Nothing outside the range below should be printed. Output exactly the lines from the line with "The file must" to the line with "Empty lines and", both included.

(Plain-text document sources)
= = = =

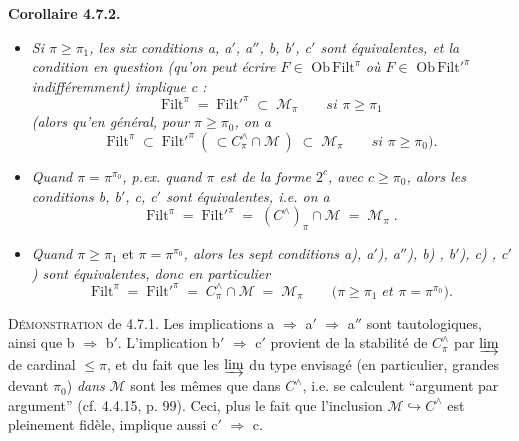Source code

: \documentclass[11pt]{article}
\newcommand{\printedpage}[1]{\marginpar{\footnotesize p.~#1}}
\newcommand{\Mc}{\mathcal{M}}
\begin{document}
\textbf{Corollaire 4.7.2.}
\begin{itemize}[leftmargin=4em]
\item[\textit{1°)}] \textit{Si $\pi \geqslant \pi_1$, les six conditions a, a$'$, a$''$, b, b$'$, c$'$ sont équivalentes, et la condition en question (qu'on peut écrire $F \in$} $\mathrm{Ob}\,\mathrm{Filt}^{\pi}$ \textit{où $F \in$} $\mathrm{Ob}\,\mathrm{Filt}'^{\pi}$ \textit{indifféremment) implique c :} %
\[
\mathrm{Filt}^{\pi} \;=\; \mathrm{Filt}'^{\pi} \;\subset\; \Mc_{\pi} \qquad \textit{si } \pi \geqslant \pi_1 \tag*{(4.7.2.1)}
\]
\textit{(alors qu'en général, pour $\pi \geqslant \pi_0$, on a}
\[
\mathrm{Filt}^{\pi} \;\subset\; \mathrm{Filt}'^{\pi}\ (\,\subset C^{\wedge}_{\pi} \cap \Mc\,) \;\subset\; \Mc_{\pi} \qquad \textit{si } \pi \geqslant \pi_0\textit{).} \tag*{(4.7.2.2)}
\]
\item[\textit{2°)}] \textit{Quand $\pi = \pi^{\pi_0}$, p.ex. quand $\pi$ est de la forme $2^{c}$, avec $c \geqslant \pi_0$, alors les conditions b, b$'$, c, c$'$ sont équivalentes, i.e. on a}
\[
\mathrm{Filt}^{\pi} \;=\; \mathrm{Filt}'^{\pi} \;=\; (C^{\wedge})_{\pi} \cap \Mc \;=\; \Mc_{\pi}\;. \tag*{(4.7.3.2)} %
\]
\item[\textit{3°)}] \textit{Quand $\pi \geqslant \pi_1$} et \textit{$\pi = \pi^{\pi_0}$, alors les sept conditions a), a$'$), a$''$), b) , b$'$), c) , c$'$) sont équivalentes, donc en particulier}
\[
\mathrm{Filt}^{\pi} \;=\; \mathrm{Filt}'^{\pi} \;=\; C^{\wedge}_{\pi} \cap \Mc \;=\; \Mc_{\pi} \qquad (\pi \geqslant \pi_1 \textit{ et } \pi = \pi^{\pi_0}\textit{).} \tag*{(4.7.2.4)}
\]
\end{itemize}

\printedpage{54}

\textsc{Démonstration} de 4.7.1. Les implications a $\Longrightarrow$ a$'$ $\Longrightarrow$ a$''$ sont tautologiques, ainsi que b $\Longrightarrow$ b$'$. L’implication b$'$ $\Longrightarrow$ c$'$ provient de la stabilité de $C^{\wedge}_{\pi}$ par $\varinjlim$ de cardinal $\leqslant \pi$, et du fait que les $\varinjlim$ du type envisagé (en particulier, grandes devant $\pi_0$) \textit{dans} $\mathcal{M}$ sont les mêmes que dans $C^{\wedge}$, i.e. se calculent “argument par argument” (cf. 4.4.15, p. 99). Ceci, plus le fait que l’inclusion $\mathcal{M} \hookrightarrow C^{\wedge}$ est pleinement fidèle, implique aussi c$'$ $\Longrightarrow$ c.
\end{document}
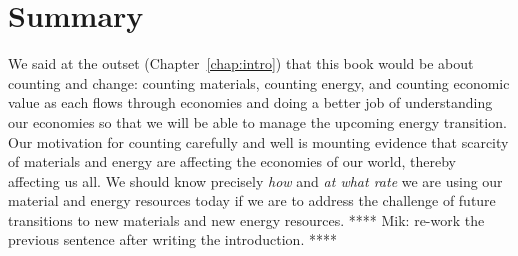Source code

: %
%
%


\chapter{Summary}
\label{chap:summary}





We said at the outset (Chapter~\ref{chap:intro})
that this book would be about counting and change:
counting materials, counting energy, and counting economic value
as each flows through economies 
and doing a better job of understanding our economies 
so that we will be able to manage the upcoming energy transition.
Our motivation for counting carefully and well
is mounting evidence that 
scarcity of materials and energy are affecting
the economies of our world, thereby affecting us all.
We should know precisely \emph{how} and \emph{at what rate} 
we are using our material and energy resources today
if we are to address the challenge of future transitions to new materials and 
new energy resources. 
**** Mik: re-work the previous sentence after writing the introduction. ****


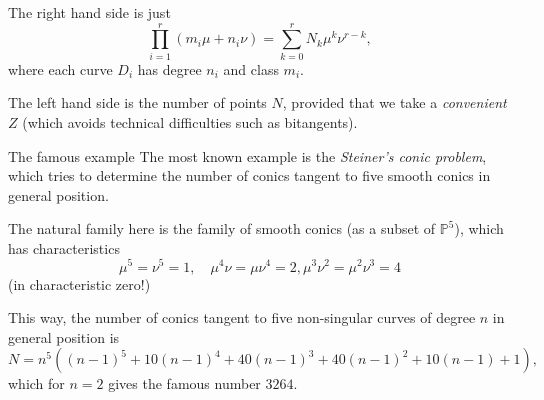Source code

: \documentclass{beamer}
\renewcommand{\P}{\mathbb{P}}
\begin{document}
\begin{frame}
The right hand side is just
\[ \prod_{i=1}^r (m_i \mu + n_i \nu) = \sum_{k=0}^r N_k \mu^k \nu^{r-k}, \]
where each curve $D_i$ has degree $n_i$ and class $m_i$. 

The left hand side is the number of points $N$, provided that we take a \emph{convenient} $Z$ (which avoids technical difficulties such as bitangents). 
\end{frame}



\begin{frame}{The famous example}
The most known example is the \emph{Steiner's conic problem}, which tries to determine the number of conics tangent to five smooth conics in general position. \pause

The natural family here is the family of smooth conics (as a subset of $\P^5$), which has characteristics
\[ \mu^5=\nu^5=1, \quad \mu^4\nu=\mu\nu^4=2, \mu^3\nu^2=\mu^2\nu^3=4 \]
(in characteristic zero!)

This way, the number of conics tangent to five non-singular curves of degree $n$ in general position is
\[ N=n^5((n-1)^5+10(n-1)^4+40(n-1)^3+40(n-1)^2+10(n-1)+1), \]
which for $n=2$ gives the famous number $3264$. 
\end{frame}
\end{document}
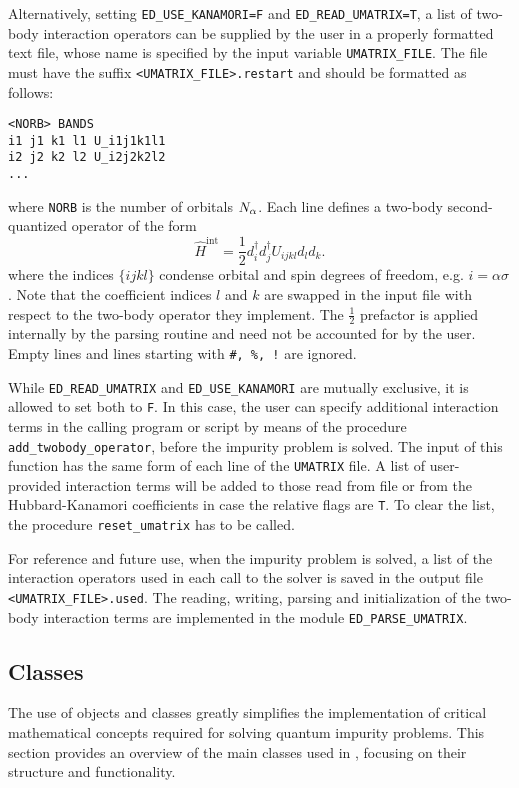 \documentclass[edipack_sp.tex]{subfiles}
\begin{document}
Alternatively, setting {\tt ED\_USE\_KANAMORI=F} and {\tt ED\_READ\_UMATRIX=T}, a list of two-body interaction operators can be supplied by the user in a properly
formatted text file, whose name is specified by the input variable {\tt UMATRIX\_FILE}.  
The file must have the suffix {\tt <UMATRIX\_FILE>.re\-star\-t} and should be formatted as follows: 
\begin{lstlisting}[style=mybash,numbers=none]
<NORB> BANDS
i1 j1 k1 l1 U_i1j1k1l1
i2 j2 k2 l2 U_i2j2k2l2
...
\end{lstlisting}
where {\tt NORB} is the number of orbitals $N_\alpha$.
Each line defines a two-body second-quantized operator of the form 
$$
\hat{H}^{\mathrm{int}}=\frac{1}{2}d^{\dagger}_{i}d^{\dagger}_{j}U_{ijkl}d_{l}d_{k}.
$$
where the indices $\{ijkl\}$ condense orbital and spin degrees of freedom, e.g. $i=\alpha\sigma$. 
Note that the coefficient indices $l$ and $k$ are swapped in the input file with respect to the two-body operator they implement. The $\tfrac{1}{2}$ prefactor is applied internally by the parsing routine and need not be accounted for by the user.
Empty lines and lines starting with {\tt \#, \%, !} are ignored.

While {\tt ED\_READ\_UMATRIX} and {\tt ED\_USE\_KANAMORI}
are mutually exclusive, it is allowed to set both to {\tt F}. 
In this case, the user can specify additional interaction terms in the calling program or script by means of the procedure {\tt add\_twobody\_operator}, before the impurity problem is solved. The input of this function has the same form of each line of the {\tt UMATRIX} file. 
A list of user-provided interaction terms will be added to those read from file or from the Hubbard-Kanamori coefficients in case the relative flags are {\tt T}. To clear the list, the procedure {\tt reset\_umatrix} has to be called.

For reference and future use, when the impurity problem is solved, a list of the interaction operators used in each call to the solver is saved in the output file 
{\tt <UMATRIX\_FILE>.used}.
The reading, writing, parsing and initialization of the two-body interaction terms are implemented in the module {\tt ED\_PARSE\_UMATRIX}.
















\subsection{Classes}
The use of objects and classes greatly simplifies the implementation of critical mathematical concepts required for solving quantum 
impurity problems. This section provides an overview of the main 
classes used in \NAME, focusing on their structure and functionality.
\end{document}
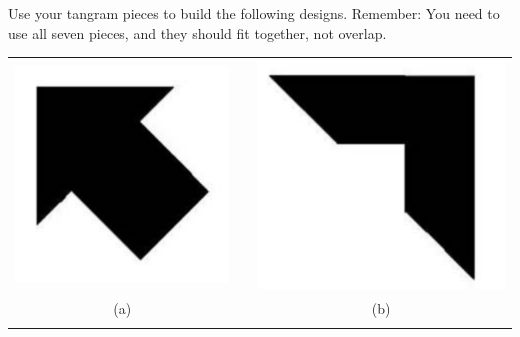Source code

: \begin{problem}
Use your tangram pieces to build the following designs.  Remember: You need to use all seven pieces, and they should fit together, not overlap.


\begin{center}
\begin{tabular}{ccc}
\includegraphics[scale=0.4]{tangram1} & 
\qquad \qquad\qquad& 
\includegraphics[scale=0.4]{tangram2}\\
(a) && (b)\\
\\

\end{tabular}
\end{center}
\end{problem}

= = = =

§ **YOUR SOLUTION**:
The file must have the suffix {\tt <UMATRIX\_FILE>.re\-star\-t} and should be formatted as follows: 
\begin{lstlisting}[style=mybash,numbers=none]
<NORB> BANDS
i1 j1 k1 l1 U_i1j1k1l1
i2 j2 k2 l2 U_i2j2k2l2
...
\end{lstlisting}
where {\tt NORB} is the number of orbitals $N_\alpha$.
Each line defines a two-body second-quantized operator of the form 
$$
\hat{H}^{\mathrm{int}}=\frac{1}{2}d^{\dagger}_{i}d^{\dagger}_{j}U_{ijkl}d_{l}d_{k}.
$$
where the indices $\{ijkl\}$ condense orbital and spin degrees of freedom, e.g. $i=\alpha\sigma$. 
Note that the coefficient indices $l$ and $k$ are swapped in the input file with respect to the two-body operator they implement. The $\tfrac{1}{2}$ prefactor is applied internally by the parsing routine and need not be accounted for by the user.
Empty lines and lines starting with {\tt \#, \%, !} are ignored.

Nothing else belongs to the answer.